_Directions for this task:_ Taking the listing below, restate word for word each line from the line with "- Metadata score: Leverages" to the line with "- **Single Machine**: Not", ends included, and stop there.
+++ Raw data
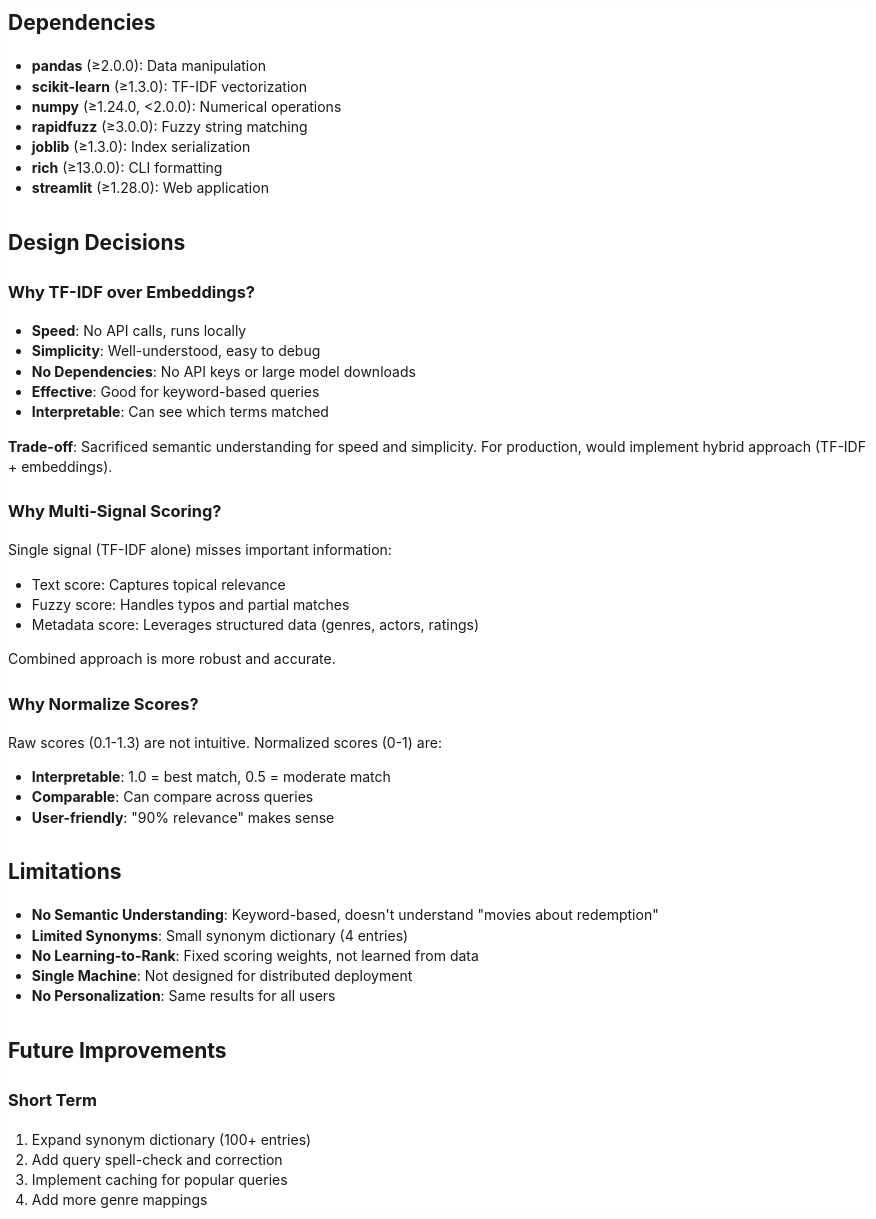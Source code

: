 ## Dependencies

- **pandas** (≥2.0.0): Data manipulation
- **scikit-learn** (≥1.3.0): TF-IDF vectorization
- **numpy** (≥1.24.0, <2.0.0): Numerical operations
- **rapidfuzz** (≥3.0.0): Fuzzy string matching
- **joblib** (≥1.3.0): Index serialization
- **rich** (≥13.0.0): CLI formatting
- **streamlit** (≥1.28.0): Web application

## Design Decisions

### Why TF-IDF over Embeddings?

- **Speed**: No API calls, runs locally
- **Simplicity**: Well-understood, easy to debug
- **No Dependencies**: No API keys or large model downloads
- **Effective**: Good for keyword-based queries
- **Interpretable**: Can see which terms matched

**Trade-off**: Sacrificed semantic understanding for speed and simplicity. For production, would implement hybrid approach (TF-IDF + embeddings).

### Why Multi-Signal Scoring?

Single signal (TF-IDF alone) misses important information:
- Text score: Captures topical relevance
- Fuzzy score: Handles typos and partial matches
- Metadata score: Leverages structured data (genres, actors, ratings)

Combined approach is more robust and accurate.

### Why Normalize Scores?

Raw scores (0.1-1.3) are not intuitive. Normalized scores (0-1) are:
- **Interpretable**: 1.0 = best match, 0.5 = moderate match
- **Comparable**: Can compare across queries
- **User-friendly**: "90% relevance" makes sense

## Limitations

- **No Semantic Understanding**: Keyword-based, doesn't understand "movies about redemption"
- **Limited Synonyms**: Small synonym dictionary (4 entries)
- **No Learning-to-Rank**: Fixed scoring weights, not learned from data
- **Single Machine**: Not designed for distributed deployment
- **No Personalization**: Same results for all users

## Future Improvements

### Short Term
1. Expand synonym dictionary (100+ entries)
2. Add query spell-check and correction
3. Implement caching for popular queries
4. Add more genre mappings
++++++
_Response:_
- Metadata score: Leverages structured data (genres, actors, ratings)

Combined approach is more robust and accurate.

### Why Normalize Scores?

Raw scores (0.1-1.3) are not intuitive. Normalized scores (0-1) are:
- **Interpretable**: 1.0 = best match, 0.5 = moderate match
- **Comparable**: Can compare across queries
- **User-friendly**: "90% relevance" makes sense

## Limitations

- **No Semantic Understanding**: Keyword-based, doesn't understand "movies about redemption"
- **Limited Synonyms**: Small synonym dictionary (4 entries)
- **No Learning-to-Rank**: Fixed scoring weights, not learned from data
- **Single Machine**: Not designed for distributed deployment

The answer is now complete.